I guess there is something inside the map function that can't be there, Since it is pointing to the SparkContext, I am now explicitly using SparkContext as parameter in both myMethod and myDaoMethod All my classes implement Serializable.

Any help welcomed. Thank you.

def myMethod(df: DataFrame, factory: myFactory, sc: SparkContext)
                       (implicit sqlContext: SQLContext)   : DataFrame = {

  import org.apache.spark.sql.Row
  import org.apache.spark.sql.types._

  // function to return date n weeks ago
  val getDateNWeeksAgo: (String, Int) => String = (date: String, n: Int) => LocalDate.parse(date, DateTimeFormatter.BASIC_ISO_DATE).minusWeeks(n).toString 

  val myNewDF= df.rdd.map(r=> {

    val name = r.getAs[String]("name")
    val ym: String = r.getAs[String]("ym")
    val dd: String = r.getAs[String]("dd")
    val ymd: String = r.getAs[String]("ymd")
    val mag = r.getAs[String]("mag")
    val listId = r.getAs[String]("list_id") //  list  --> String [1, 5, 24]
    val listSplit = listId.substring(1, listId.length - 1).split(",") //  Array[1, 5, 24] 
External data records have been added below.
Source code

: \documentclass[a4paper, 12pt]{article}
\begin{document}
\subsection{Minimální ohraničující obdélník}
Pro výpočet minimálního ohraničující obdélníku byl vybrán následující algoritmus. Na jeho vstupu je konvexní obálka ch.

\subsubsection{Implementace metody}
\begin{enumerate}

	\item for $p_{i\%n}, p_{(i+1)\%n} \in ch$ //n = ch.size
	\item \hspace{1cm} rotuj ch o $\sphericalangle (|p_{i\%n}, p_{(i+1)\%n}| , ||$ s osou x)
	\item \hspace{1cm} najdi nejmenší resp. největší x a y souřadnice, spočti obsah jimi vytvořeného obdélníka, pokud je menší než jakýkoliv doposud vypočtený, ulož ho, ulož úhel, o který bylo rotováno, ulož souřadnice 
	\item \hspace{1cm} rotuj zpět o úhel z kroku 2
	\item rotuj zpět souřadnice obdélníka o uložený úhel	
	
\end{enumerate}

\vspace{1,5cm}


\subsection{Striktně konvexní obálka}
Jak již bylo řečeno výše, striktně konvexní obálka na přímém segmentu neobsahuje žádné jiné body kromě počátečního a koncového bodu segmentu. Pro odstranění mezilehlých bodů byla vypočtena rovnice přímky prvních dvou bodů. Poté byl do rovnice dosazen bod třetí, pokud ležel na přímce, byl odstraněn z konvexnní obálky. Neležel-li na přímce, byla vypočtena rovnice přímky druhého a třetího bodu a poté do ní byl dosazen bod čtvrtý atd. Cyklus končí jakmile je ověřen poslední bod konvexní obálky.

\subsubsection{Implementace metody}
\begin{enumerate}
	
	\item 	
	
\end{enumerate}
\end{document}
    val listValues = new util.ArrayList[String]() // List to store the

    for (id <- 0 until listSplit.length) {  // loop through the array of ids
      var value = 0d
      val meas1wAgo = findValueById(myDao.MyDaoMethod(name, getDateNWeeksAgo(ymd, 1), mag)(sqlContext, sc), listSplit(id))
      /* more code regarding algorithm with more measures n weeks ago*/
      value = meas1wAgo.toDouble
      listValues.add(value.toString)
    }

    Row(name, ym, dd, mag, listId, listValues)
  })

  // Define the schema for the resulting DataFrame
  val schema = StructType(Seq(
    StructField("name", StringType, nullable = false),
    StructField("meas_ym", StringType, nullable = false),
    StructField("meas_dd", StringType, nullable = false),
    StructField("mag", StringType, nullable = false),
    StructField("list_id", StringType, nullable = false),
    StructField("listValues", DataTypes.createArrayType(DataTypes.StringType), nullable = false)
  ))

  // Create a DataFrame from the RDD[Row] with the specified schema
  val DFwithValues= sqlContext.createDataFrame(myNewDF, schema)

  DFwithValues
}

MyDaoMethod is defined outside the greater method and correctly queries the DB and returns a Dataframe with measures of the desired date given a name, date and mag.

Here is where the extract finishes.